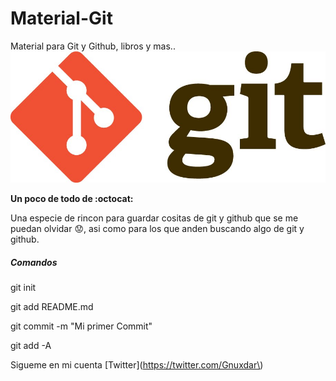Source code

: # Material-Git
Material para Git y Github, libros y mas..
![GitHub Logo](git.jpg)

**Un poco de todo de  :octocat:**

Una especie de rincon para guardar cositas de git y github que se me puedan olvidar :worried:, asi como para los que anden buscando algo de git y github.


##### Comandos
git init

git add README.md

git commit -m "Mi primer Commit"

git add -A


Sigueme en mi cuenta [Twitter](https://twitter.com/Gnuxdar\)
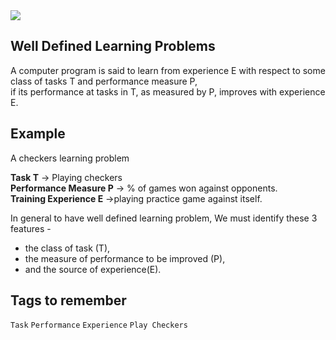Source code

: <img src = 'https://asquero.s3.us-east-2.amazonaws.com/thumbnail/machine+learning/Well+Defined+Learning%C2%A0Problem.png'/>

## Well Defined Learning Problems
A computer program is said to learn from experience E with respect to some class of tasks T and performance measure P,\
if its performance at tasks in T, as measured by P, improves with experience E.
## Example
A checkers learning problem

**Task T** -> Playing checkers\
**Performance Measure P** -> % of games won against opponents.\
**Training Experience E** ->playing practice game against itself.

In general to have well defined learning problem, We must identify these 3 features -

 - the class of task (T),
 - the measure of performance to be improved (P),
 - and the source of experience(E).

## Tags to remember
`Task` `Performance` `Experience` `Play Checkers`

==========

▸ **Try it**: Which lines in the data above contain "para"? Show each one.

▸ **Response**:
Material para Git y Github, libros y mas..
Una especie de rincon para guardar cositas de git y github que se me puedan olvidar :worried:, asi como para los que anden buscando algo de git y github.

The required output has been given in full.